Tracking Information
First Submitted Date  ICMJE June 4, 2008
First Posted Date  ICMJE June 6, 2008
Last Update Posted Date June 21, 2013
Study Start Date  ICMJE June 2008
Actual Primary Completion Date May 2009   (Final data collection date for primary outcome measure)
Current Primary Outcome Measures  ICMJE
 (submitted: June 4, 2008)
Mean change between TC-5214 and placebo from DB baseline (Week 8) of the HAMD-17 score, at Week 16. [ Time Frame: 16 Weeks ]
Original Primary Outcome Measures  ICMJE Same as current
Change History Complete list of historical versions of study NCT00692445 on ClinicalTrials.gov Archive Site
Current Secondary Outcome Measures  ICMJE
 (submitted: January 27, 2011)
Number of Participants with Adverse Events [ Time Frame: 16 Weeks ]
Treatment emergent adverse events (TEAEs) will be tabulated and summarized by presenting the incidence (number of subjects) in each treatment group.
Original Secondary Outcome Measures  ICMJE
 (submitted: June 4, 2008)
Safety and Pharmacokinetic Endpoints [ Time Frame: 16 Weeks ]
Current Other Pre-specified Outcome Measures Not Provided
Original Other Pre-specified Outcome Measures Not Provided
 
Descriptive Information
Brief Title  ICMJE TC-5214 as add-on the Treatment of Major Depressive Disorder
Official Title  ICMJE A Multi-Center, Double Blind, Randomized, Placebo-Controlled, Parallel Group, Flexible Dose Titration, Add-On Study of TC-5214 in the Treatment of MDD With Subjects Who Are Partial Responders or Non-Responders to Citalopram Therapy
Brief Summary This is a multi-center, double blind, randomized, placebo-controlled, parallel group, flexible dose titration study conducted in centers in the USA and India. Following a washout period, subject will be treated with citalopram 20 mg once daily for 4 weeks, then with 40 mg once daily for 4 weeks. Subjects who tolerate 40 mg citalopram, but whose MADRS score is < 50% from baseline, but no lower than 17, will be considered partial or non-responders and will be randomized to receive either placebo or TC-5214 as add-on therapy. TC-5214 or placebo will be started at 2 mg daily (BID dosing), and be titrated based on tolerability and therapeutic response up to 8 mg daily. Approximately 560 subjects will enter the Open Label Phase and approximately 220 will enter the double blind phase of the study.
Detailed Description

This is a multi-center, double blind, randomized, placebo-controlled, parallel group, flexible dose titration study conducted in centers in the USA and India.

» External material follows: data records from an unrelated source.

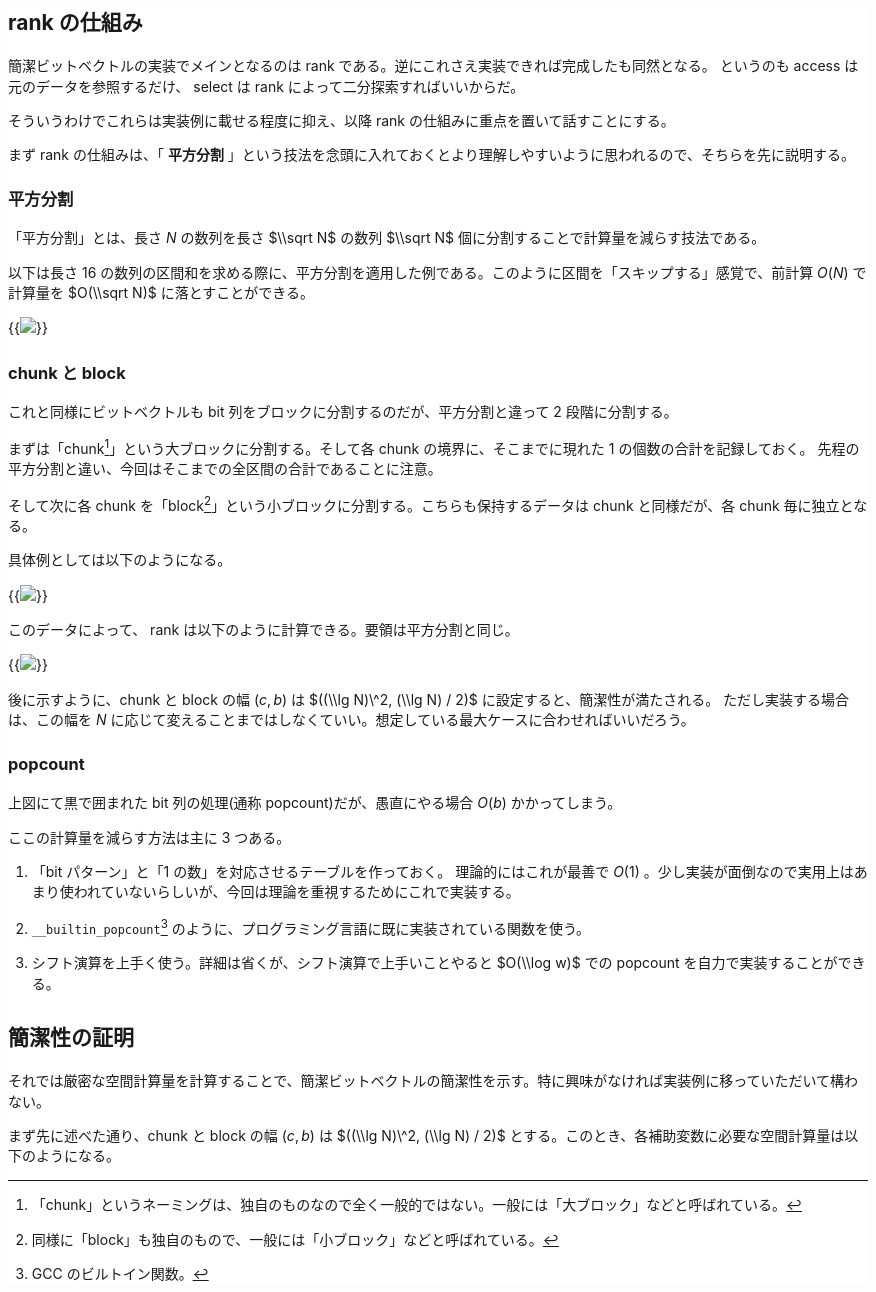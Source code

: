 [^many_bit]: それこそ Wavelet Matrix など。

## rank の仕組み

簡潔ビットベクトルの実装でメインとなるのは rank である。逆にこれさえ実装できれば完成したも同然となる。
というのも access は元のデータを参照するだけ、 select は rank によって二分探索すればいいからだ。

そういうわけでこれらは実装例に載せる程度に抑え、以降 rank の仕組みに重点を置いて話すことにする。

まず rank の仕組みは、「 **平方分割** 」という技法を念頭に入れておくとより理解しやすいように思われるので、そちらを先に説明する。

### 平方分割

「平方分割」とは、長さ $N$ の数列を長さ $\\sqrt N$ の数列 $\\sqrt N$ 個に分割することで計算量を減らす技法である。

以下は長さ $16$ の数列の区間和を求める際に、平方分割を適用した例である。このように区間を「スキップする」感覚で、前計算 $O(N)$ で計算量を $O(\\sqrt N)$ に落とすことができる。

{{<image src="0.jpg" width="80%">}}

### chunk と block

これと同様にビットベクトルも bit 列をブロックに分割するのだが、平方分割と違って 2 段階に分割する。

まずは「chunk[^chunk_name]」という大ブロックに分割する。そして各 chunk の境界に、そこまでに現れた 1 の個数の合計を記録しておく。
先程の平方分割と違い、今回はそこまでの全区間の合計であることに注意。

そして次に各 chunk を「block[^block_name]」という小ブロックに分割する。こちらも保持するデータは chunk と同様だが、各 chunk 毎に独立となる。

[^chunk_name]: 「chunk」というネーミングは、独自のものなので全く一般的ではない。一般には「大ブロック」などと呼ばれている。
[^block_name]: 同様に「block」も独自のもので、一般には「小ブロック」などと呼ばれている。

具体例としては以下のようになる。

{{<image src="1.jpg" width="80%">}}

このデータによって、 rank は以下のように計算できる。要領は平方分割と同じ。

{{<image src="2.jpg" width="80%">}}

後に示すように、chunk と block の幅 $(c, b)$ は $((\\lg N)\^2, (\\lg N) / 2)$ に設定すると、簡潔性が満たされる。
ただし実装する場合は、この幅を $N$ に応じて変えることまではしなくていい。想定している最大ケースに合わせればいいだろう。

### popcount

上図にて黒で囲まれた bit 列の処理(通称 popcount)だが、愚直にやる場合 $O(b)$ かかってしまう。

ここの計算量を減らす方法は主に 3 つある。

1. 「bit パターン」と「1 の数」を対応させるテーブルを作っておく。
   理論的にはこれが最善で $O(1)$ 。少し実装が面倒なので実用上はあまり使われていないらしいが、今回は理論を重視するためにこれで実装する。

2. `__builtin_popcount`[^popcount] のように、プログラミング言語に既に実装されている関数を使う。

[^popcount]: GCC のビルトイン関数。

3. シフト演算を上手く使う。詳細は省くが、シフト演算で上手いことやると $O(\\log w)$ での popcount を自力で実装することができる。

## 簡潔性の証明

それでは厳密な空間計算量を計算することで、簡潔ビットベクトルの簡潔性を示す。特に興味がなければ実装例に移っていただいて構わない。

まず先に述べた通り、chunk と block の幅 $(c, b)$ は $((\\lg N)\^2, (\\lg N) / 2)$ とする。このとき、各補助変数に必要な空間計算量は以下のようになる。


[^psum]: 「累積和」とは数列 $\\\{a\_i\\\}$ に対して $\\sum\_\{i = 1\}\^\{n\} a\_i$ を各 $n$ に対して求めた配列のことを指す。
[^lg]: $\\lg = \\log\_2$ 。
[^log]: 競プロでは長さに依らず固定長の整数を使うため、普通はこの $\\lg N$ が定数倍扱いされる。結果として $O(N)$ という評価になる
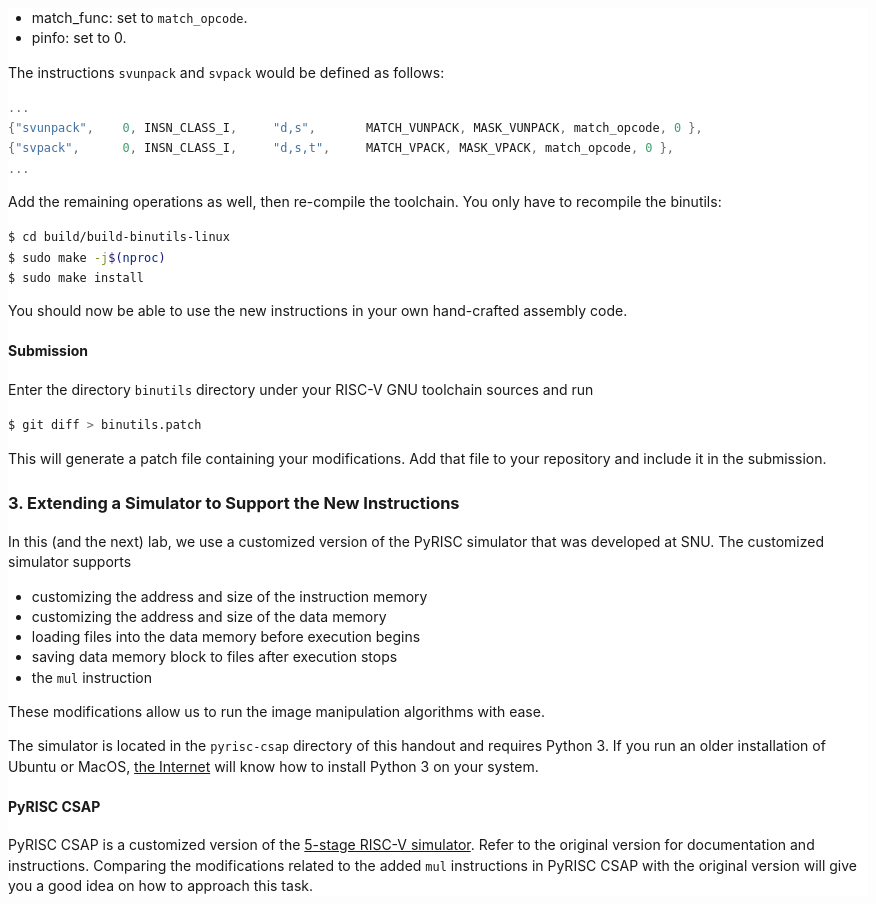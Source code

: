 * match_func: set to `match_opcode`.
* pinfo: set to 0.

The instructions `svunpack` and `svpack` would be defined as follows:
```C
...
{"svunpack",    0, INSN_CLASS_I,     "d,s",       MATCH_VUNPACK, MASK_VUNPACK, match_opcode, 0 },
{"svpack",      0, INSN_CLASS_I,     "d,s,t",     MATCH_VPACK, MASK_VPACK, match_opcode, 0 },
...
```

Add the remaining operations as well, then re-compile the toolchain. You only have to recompile the binutils:
```bash
$ cd build/build-binutils-linux
$ sudo make -j$(nproc)
$ sudo make install
```

You should now be able to use the new instructions in your own hand-crafted assembly code.


#### Submission

Enter the directory `binutils` directory under your RISC-V GNU toolchain sources and run
```bash
$ git diff > binutils.patch
```

This will generate a patch file containing your modifications. Add that file to your repository and include it in the submission.



### 3. Extending a Simulator to Support the New Instructions

In this (and the next) lab, we use a customized version of the PyRISC simulator that was developed at SNU. The customized simulator supports
* customizing the address and size of the instruction memory
* customizing the address and size of the data memory
* loading files into the data memory before execution begins
* saving data memory block to files after execution stops
* the `mul` instruction

These modifications allow us to run the image manipulation algorithms with ease.

The simulator is located in the `pyrisc-csap` directory of this handout and requires Python 3. If you run an older installation of Ubuntu or MacOS, [the Internet](https://duckduckgo.com/?q=%22how+to+install+python+3+on%22") will know how to install Python 3 on your system.

#### PyRISC CSAP

PyRISC CSAP is a customized version of the [5-stage RISC-V simulator](https://github.com/snu-csl/pyrisc). Refer to the original version for documentation and instructions. Comparing the modifications related to the added `mul` instructions in PyRISC CSAP with the original version will give you a good idea on how to approach this task.
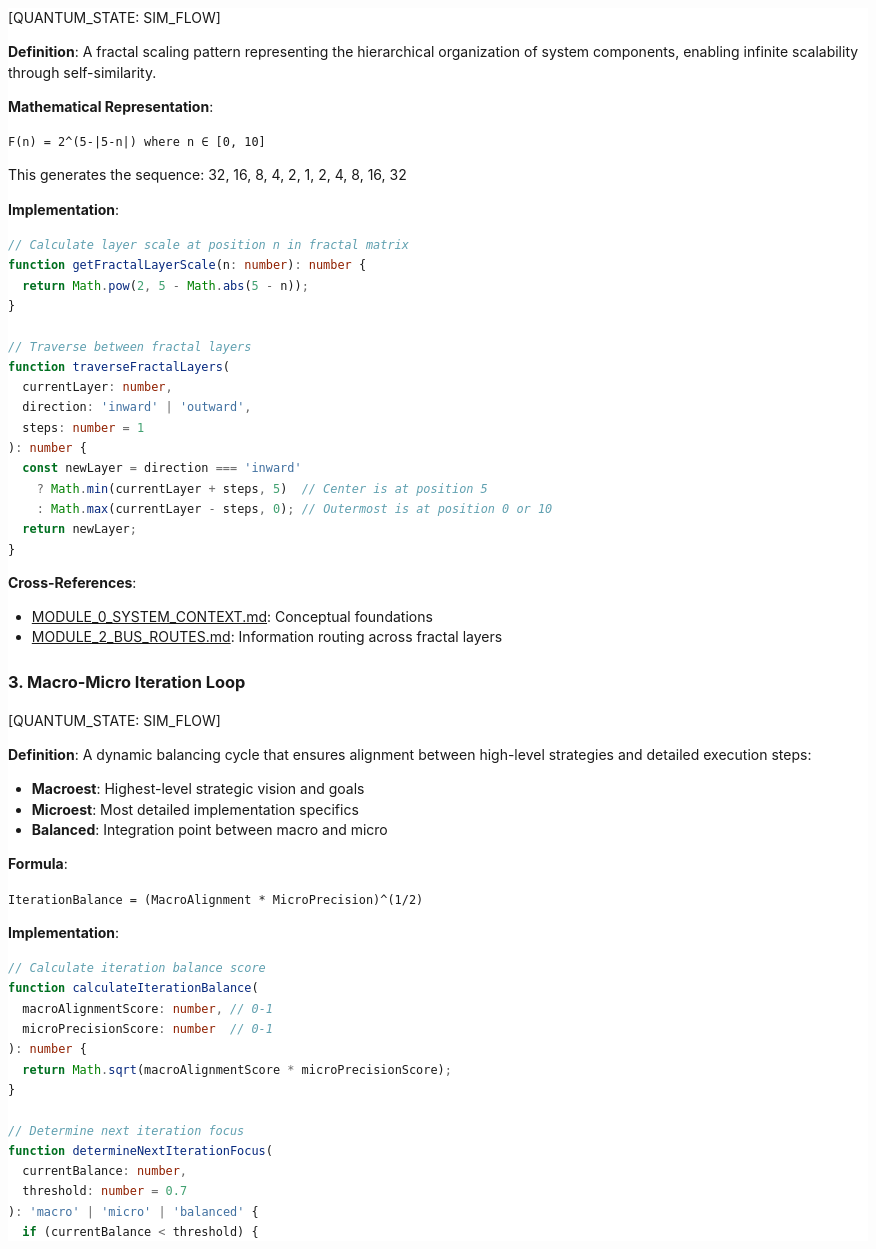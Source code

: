 [QUANTUM_STATE: SIM_FLOW]

**Definition**: A fractal scaling pattern representing the hierarchical organization of system components, enabling infinite scalability through self-similarity.

**Mathematical Representation**:
```
F(n) = 2^(5-|5-n|) where n ∈ [0, 10]
```

This generates the sequence: 32, 16, 8, 4, 2, 1, 2, 4, 8, 16, 32

**Implementation**:
```typescript
// Calculate layer scale at position n in fractal matrix
function getFractalLayerScale(n: number): number {
  return Math.pow(2, 5 - Math.abs(5 - n));
}

// Traverse between fractal layers
function traverseFractalLayers(
  currentLayer: number, 
  direction: 'inward' | 'outward',
  steps: number = 1
): number {
  const newLayer = direction === 'inward' 
    ? Math.min(currentLayer + steps, 5)  // Center is at position 5
    : Math.max(currentLayer - steps, 0); // Outermost is at position 0 or 10
  return newLayer;
}
```

**Cross-References**:
- [MODULE_0_SYSTEM_CONTEXT.md](MODULE_0_SYSTEM_CONTEXT.md#fractal-architecture): Conceptual foundations
- [MODULE_2_BUS_ROUTES.md](MODULE_2_BUS_ROUTES.md#fractal-traversal): Information routing across fractal layers

### 3. Macro-Micro Iteration Loop

[QUANTUM_STATE: SIM_FLOW]

**Definition**: A dynamic balancing cycle that ensures alignment between high-level strategies and detailed execution steps:
- **Macroest**: Highest-level strategic vision and goals
- **Microest**: Most detailed implementation specifics
- **Balanced**: Integration point between macro and micro

**Formula**:
```
IterationBalance = (MacroAlignment * MicroPrecision)^(1/2)
```

**Implementation**:
```typescript
// Calculate iteration balance score
function calculateIterationBalance(
  macroAlignmentScore: number, // 0-1
  microPrecisionScore: number  // 0-1
): number {
  return Math.sqrt(macroAlignmentScore * microPrecisionScore);
}

// Determine next iteration focus
function determineNextIterationFocus(
  currentBalance: number,
  threshold: number = 0.7
): 'macro' | 'micro' | 'balanced' {
  if (currentBalance < threshold) {
```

Following a washout period, subject will be treated with citalopram 20 mg once daily for 4 weeks, then with 40 mg once daily for 4 weeks. Subjects who tolerate 40 mg citalopram, but whose MADRS score is reduced 50% from baseline, but no lower than 17, will be considered partial or non-responders and will be randomized to receive either placebo or TC-5214 as Add:-on therapy.

TC-5214 or placebo will be started at 2 mg daily (1mg BID dosing). After 2 weeks treatment, medication can be increased to 4 mg (2mg BID) or continued unchanged. Dose escalation will depend on good tolerability and inadequate therapeutic response. After a further 2 weeks, medication can be increased to 8 mg (4mg BID) if felt appropriate by the investigator. Again, dose escalation will depend on good tolerability and inadequate therapeutic response. At any time during the double blind phase of the study, placebo or TC-5214 can be reduced to the last previous dose level following the emergence of unacceptable adverse event(s).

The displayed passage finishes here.